MANY fingers have been burnt in the ashes of dead Nazis - the hoaxing of the Sunday Times over "Hitler's diaries" in 1982 springs to mind. Unusual courage is required, therefore, to continue to poke around for "the biggest story left over" from the Second World War and to risk the jeers when you claim to have found it.
Last week, Milton Shulman, the writer, journalist and critic, said he had been to six publishers with a book making an assertion that seems as resistible as it is remarkable: that Martin Bormann, Hitler's deputy, was taken alive by British commandos in the closing days of the war and smuggled to Britain, where he lived anonymously until his death in the early Fifties.

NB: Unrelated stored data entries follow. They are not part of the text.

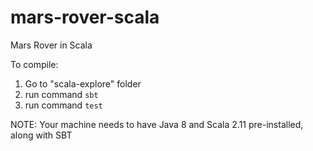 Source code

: mars-rover-scala
================

Mars Rover in Scala

To compile:

1. Go to "scala-explore" folder
2. run command `sbt`
3. run command `test`

NOTE: Your machine needs to have Java 8 and Scala 2.11 pre-installed, along with SBT

 
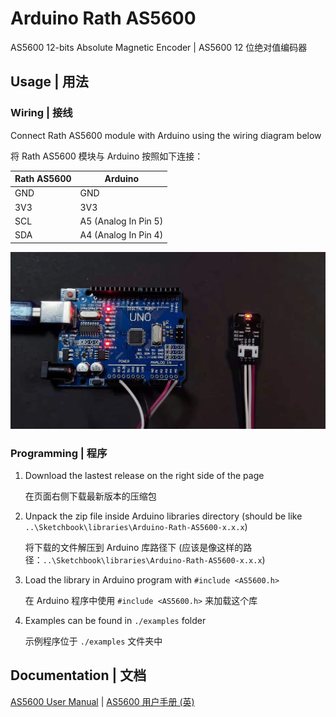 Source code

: # Arduino Rath AS5600

AS5600 12-bits Absolute Magnetic Encoder | AS5600 12 位绝对值编码器

## Usage | 用法

### Wiring | 接线

Connect Rath AS5600 module with Arduino using the wiring diagram below

将 Rath AS5600 模块与 Arduino 按照如下连接：

| Rath AS5600 | Arduino              |
| ----------- | -------------------- |
| GND         | GND                  |
| 3V3         | 3V3                  |
| SCL         | A5 (Analog In Pin 5) |
| SDA         | A4 (Analog In Pin 4) |

![wiring](https://raw.githubusercontent.com/uncertainty-cc/Arduino-Rath-AS5600/main/docs/img/wiring.jpg)

### Programming | 程序

1. Download the lastest release on the right side of the page

    在页面右侧下载最新版本的压缩包

2. Unpack the zip file inside Arduino libraries directory (should be like `..\Sketchbook\libraries\Arduino-Rath-AS5600-x.x.x`)

    将下载的文件解压到 Arduino 库路径下 (应该是像这样的路径：`..\Sketchbook\libraries\Arduino-Rath-AS5600-x.x.x`)

3. Load the library in Arduino program with `#include <AS5600.h>`

    在 Arduino 程序中使用 `#include <AS5600.h>` 来加载这个库

4. Examples can be found in `./examples` folder

    示例程序位于 `./examples` 文件夹中

## Documentation | 文档

[AS5600 User Manual](https://raw.githubusercontent.com/uncertainty-cc/Arduino-Rath-AS5600/main/docs/AS5600_DS000365_5-00.pdf) | [AS5600 用户手册 (英)](https://raw.githubusercontent.com/uncertainty-cc/Arduino-Rath-AS5600/main/docs/AS5600_DS000365_5-00.pdf) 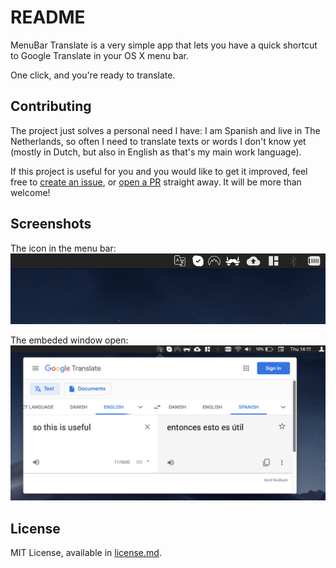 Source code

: # README #

MenuBar Translate is a very simple app that lets you have a quick shortcut to Google Translate in your OS X menu bar.

One click, and you're ready to translate.

## Contributing

The project just solves a personal need I have: I am Spanish and live in The Netherlands, so often I need to translate texts or words I don't know yet (mostly in Dutch, but also in English as that's my main work language).

If this project is useful for you and you would like to get it improved, feel free to [create an issue](https://github.com/zetxek/osx-menubar-translate/issues), or [open a PR](https://github.com/zetxek/osx-menubar-translate/pulls) straight away. It will be more than welcome!

## Screenshots
The icon in the menu bar:
![](Resources/closed.png)

The embeded window open:
![](Resources/open.png)

## License

MIT License, available in [license.md](license.md).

The reason, Mr Shulman said, "is because Martin Bormann had the authority to release all German funds in Swiss banks. The only way to get at that money was to have an agreement with Bormann and take him out".
Mr Shulman, now 80, is not a fool. He is a former Toronto barrister and a former Intelligence officer. He was mentioned in dispatches in the Normandy landings. He helped interrogate Nazi war criminals in preparation for the Nuremberg trials. As a critic and columnist for the London Evening Standard, Sunday Express, Daily Express and Vogue, he established a reputation for sharp judgement.
He is aware that the Bormann claim - which he blurted out on a radio programme on 5 May - could affect his reputation, but says: "I hope the thing you won't do is jeer at this story."
The story is that Ian Fleming, later the author of James Bond novels but then working for British Naval Intelligence, led a party of 400 commandos (known as 30 AU) into Germany, grabbed Bormann, took him down the Rhine in a convoy of kayaks and, back in England, housed him for six weeks in Highgate, north London, before resettling him in an English village. Locals believed he was the uncle of a German woman who was married to a British Intelligence officer.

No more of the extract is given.